## [Task details]
Review the material and extract every line in which the word "Platform" occurs.
┏━━
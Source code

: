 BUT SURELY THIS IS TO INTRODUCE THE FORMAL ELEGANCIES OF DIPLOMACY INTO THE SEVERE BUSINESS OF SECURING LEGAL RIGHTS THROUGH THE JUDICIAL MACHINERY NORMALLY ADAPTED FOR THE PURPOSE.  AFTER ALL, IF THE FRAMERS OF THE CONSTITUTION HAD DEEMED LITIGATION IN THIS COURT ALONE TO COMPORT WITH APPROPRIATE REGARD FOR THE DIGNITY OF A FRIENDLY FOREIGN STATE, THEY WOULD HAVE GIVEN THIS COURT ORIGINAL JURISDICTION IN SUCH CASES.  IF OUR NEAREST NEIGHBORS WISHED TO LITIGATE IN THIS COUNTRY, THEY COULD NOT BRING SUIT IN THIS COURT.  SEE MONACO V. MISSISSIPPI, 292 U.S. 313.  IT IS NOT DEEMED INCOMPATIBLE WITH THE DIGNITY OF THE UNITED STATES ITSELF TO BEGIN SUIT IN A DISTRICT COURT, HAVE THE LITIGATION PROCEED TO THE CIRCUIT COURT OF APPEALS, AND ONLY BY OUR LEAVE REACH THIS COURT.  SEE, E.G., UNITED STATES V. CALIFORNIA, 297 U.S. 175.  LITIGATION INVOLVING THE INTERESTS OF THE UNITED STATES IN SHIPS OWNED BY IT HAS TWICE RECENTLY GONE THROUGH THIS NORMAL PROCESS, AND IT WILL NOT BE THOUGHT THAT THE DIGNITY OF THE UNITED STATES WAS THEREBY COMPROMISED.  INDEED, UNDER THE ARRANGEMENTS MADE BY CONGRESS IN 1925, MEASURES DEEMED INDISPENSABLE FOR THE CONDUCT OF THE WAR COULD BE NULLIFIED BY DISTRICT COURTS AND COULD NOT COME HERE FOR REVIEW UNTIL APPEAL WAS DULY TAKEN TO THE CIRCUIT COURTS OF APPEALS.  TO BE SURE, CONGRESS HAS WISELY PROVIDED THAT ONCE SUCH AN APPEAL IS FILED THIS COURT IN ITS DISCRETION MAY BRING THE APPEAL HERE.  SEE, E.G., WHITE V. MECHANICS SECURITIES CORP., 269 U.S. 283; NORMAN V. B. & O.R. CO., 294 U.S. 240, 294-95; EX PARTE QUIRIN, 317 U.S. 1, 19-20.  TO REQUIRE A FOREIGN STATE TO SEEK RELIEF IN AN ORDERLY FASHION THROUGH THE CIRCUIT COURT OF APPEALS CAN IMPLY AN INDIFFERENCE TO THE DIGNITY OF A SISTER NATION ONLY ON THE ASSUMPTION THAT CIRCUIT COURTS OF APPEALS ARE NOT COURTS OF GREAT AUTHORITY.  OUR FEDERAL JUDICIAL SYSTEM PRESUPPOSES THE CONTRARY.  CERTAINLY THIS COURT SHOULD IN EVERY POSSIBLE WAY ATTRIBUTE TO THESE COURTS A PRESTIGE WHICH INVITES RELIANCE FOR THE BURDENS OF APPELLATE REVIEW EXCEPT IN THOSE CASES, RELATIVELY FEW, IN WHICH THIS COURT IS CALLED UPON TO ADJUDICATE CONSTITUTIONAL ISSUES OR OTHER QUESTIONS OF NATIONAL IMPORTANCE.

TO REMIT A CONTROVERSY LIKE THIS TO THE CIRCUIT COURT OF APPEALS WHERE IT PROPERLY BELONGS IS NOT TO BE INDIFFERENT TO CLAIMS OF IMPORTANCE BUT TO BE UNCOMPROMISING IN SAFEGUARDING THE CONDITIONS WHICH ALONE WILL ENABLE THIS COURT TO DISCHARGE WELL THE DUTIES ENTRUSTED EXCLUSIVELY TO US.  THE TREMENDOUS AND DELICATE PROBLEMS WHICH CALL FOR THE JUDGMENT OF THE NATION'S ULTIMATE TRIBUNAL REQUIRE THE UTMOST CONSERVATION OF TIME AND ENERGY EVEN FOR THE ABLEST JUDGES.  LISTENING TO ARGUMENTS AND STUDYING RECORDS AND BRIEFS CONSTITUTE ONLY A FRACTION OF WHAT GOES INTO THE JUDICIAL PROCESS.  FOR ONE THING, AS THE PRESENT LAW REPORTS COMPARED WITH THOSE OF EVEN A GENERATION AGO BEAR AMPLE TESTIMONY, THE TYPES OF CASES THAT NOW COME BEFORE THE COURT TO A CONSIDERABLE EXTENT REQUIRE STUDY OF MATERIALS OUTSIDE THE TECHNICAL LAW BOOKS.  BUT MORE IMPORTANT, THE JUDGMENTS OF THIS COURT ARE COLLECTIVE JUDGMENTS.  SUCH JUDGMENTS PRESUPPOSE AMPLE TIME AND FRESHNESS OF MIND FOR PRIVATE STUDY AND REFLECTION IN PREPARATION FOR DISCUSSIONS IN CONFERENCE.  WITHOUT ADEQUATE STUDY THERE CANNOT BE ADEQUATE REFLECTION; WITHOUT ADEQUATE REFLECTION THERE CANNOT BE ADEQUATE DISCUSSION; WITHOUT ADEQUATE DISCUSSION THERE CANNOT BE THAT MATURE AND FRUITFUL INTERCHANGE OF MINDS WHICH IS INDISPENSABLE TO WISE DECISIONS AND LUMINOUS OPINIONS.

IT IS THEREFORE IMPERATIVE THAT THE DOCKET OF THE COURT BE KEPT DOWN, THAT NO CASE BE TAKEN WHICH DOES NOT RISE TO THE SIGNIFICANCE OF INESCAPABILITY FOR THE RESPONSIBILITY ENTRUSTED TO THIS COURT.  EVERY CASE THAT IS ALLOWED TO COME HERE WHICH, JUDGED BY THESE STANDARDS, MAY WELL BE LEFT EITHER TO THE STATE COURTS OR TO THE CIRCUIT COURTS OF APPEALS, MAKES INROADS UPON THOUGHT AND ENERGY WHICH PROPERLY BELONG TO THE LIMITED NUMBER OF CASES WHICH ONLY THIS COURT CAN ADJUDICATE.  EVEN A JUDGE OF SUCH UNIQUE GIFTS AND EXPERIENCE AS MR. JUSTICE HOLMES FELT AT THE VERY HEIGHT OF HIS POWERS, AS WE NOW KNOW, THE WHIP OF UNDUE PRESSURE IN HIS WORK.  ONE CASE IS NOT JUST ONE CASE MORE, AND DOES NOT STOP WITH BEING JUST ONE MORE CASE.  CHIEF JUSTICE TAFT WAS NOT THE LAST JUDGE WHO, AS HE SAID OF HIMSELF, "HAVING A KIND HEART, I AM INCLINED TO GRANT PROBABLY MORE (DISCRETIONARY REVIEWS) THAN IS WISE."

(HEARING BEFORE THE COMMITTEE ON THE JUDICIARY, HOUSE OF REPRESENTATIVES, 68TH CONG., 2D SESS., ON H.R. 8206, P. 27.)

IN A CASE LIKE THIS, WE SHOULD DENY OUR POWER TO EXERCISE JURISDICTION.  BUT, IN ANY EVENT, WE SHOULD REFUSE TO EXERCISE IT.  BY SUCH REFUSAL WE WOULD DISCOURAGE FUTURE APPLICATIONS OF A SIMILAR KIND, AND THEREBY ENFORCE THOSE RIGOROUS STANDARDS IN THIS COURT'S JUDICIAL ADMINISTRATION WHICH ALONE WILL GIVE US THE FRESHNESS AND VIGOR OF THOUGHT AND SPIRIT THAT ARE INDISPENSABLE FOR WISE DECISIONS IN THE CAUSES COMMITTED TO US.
┗━━
┏━━
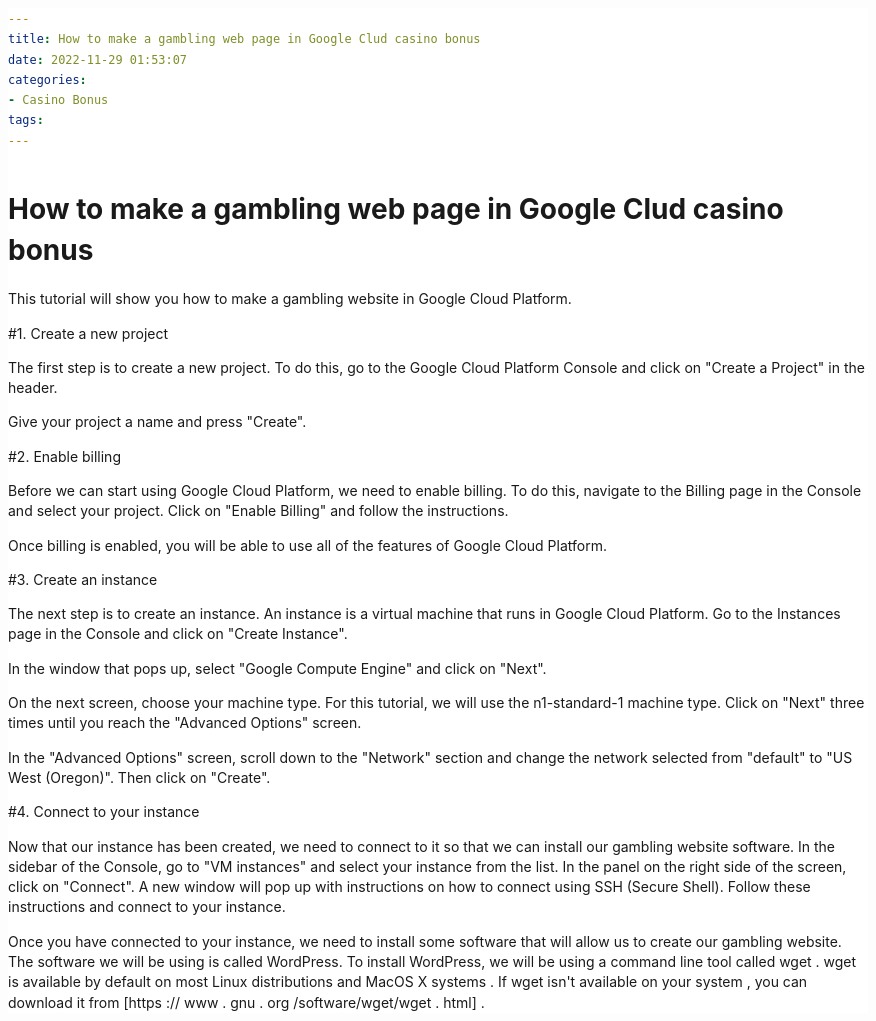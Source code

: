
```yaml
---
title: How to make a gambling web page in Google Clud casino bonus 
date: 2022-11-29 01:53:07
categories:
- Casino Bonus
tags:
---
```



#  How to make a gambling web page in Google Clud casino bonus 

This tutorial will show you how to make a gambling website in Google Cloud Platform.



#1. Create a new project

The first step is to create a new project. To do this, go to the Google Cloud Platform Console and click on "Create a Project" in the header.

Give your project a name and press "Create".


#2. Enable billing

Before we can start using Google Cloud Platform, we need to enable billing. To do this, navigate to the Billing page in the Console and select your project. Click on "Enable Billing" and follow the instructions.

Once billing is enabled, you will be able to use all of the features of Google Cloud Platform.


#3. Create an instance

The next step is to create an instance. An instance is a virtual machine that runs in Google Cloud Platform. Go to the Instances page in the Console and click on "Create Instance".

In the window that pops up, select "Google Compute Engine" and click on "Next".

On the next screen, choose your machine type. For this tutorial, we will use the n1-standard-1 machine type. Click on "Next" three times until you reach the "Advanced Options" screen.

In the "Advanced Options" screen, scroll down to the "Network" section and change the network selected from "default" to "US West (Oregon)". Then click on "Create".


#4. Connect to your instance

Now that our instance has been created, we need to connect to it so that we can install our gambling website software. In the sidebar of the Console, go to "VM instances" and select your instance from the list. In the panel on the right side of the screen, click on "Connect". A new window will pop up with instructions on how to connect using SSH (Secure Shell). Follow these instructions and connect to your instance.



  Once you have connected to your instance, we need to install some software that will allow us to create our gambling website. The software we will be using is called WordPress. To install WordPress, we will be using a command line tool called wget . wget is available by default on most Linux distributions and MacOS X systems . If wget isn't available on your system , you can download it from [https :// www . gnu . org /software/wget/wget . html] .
┗━━
## [Result of the task]
This tutorial will show you how to make a gambling website in Google Cloud Platform.
The first step is to create a new project. To do this, go to the Google Cloud Platform Console and click on "Create a Project" in the header.
Before we can start using Google Cloud Platform, we need to enable billing. To do this, navigate to the Billing page in the Console and select your project. Click on "Enable Billing" and follow the instructions.
Once billing is enabled, you will be able to use all of the features of Google Cloud Platform.
The next step is to create an instance. An instance is a virtual machine that runs in Google Cloud Platform. Go to the Instances page in the Console and click on "Create Instance".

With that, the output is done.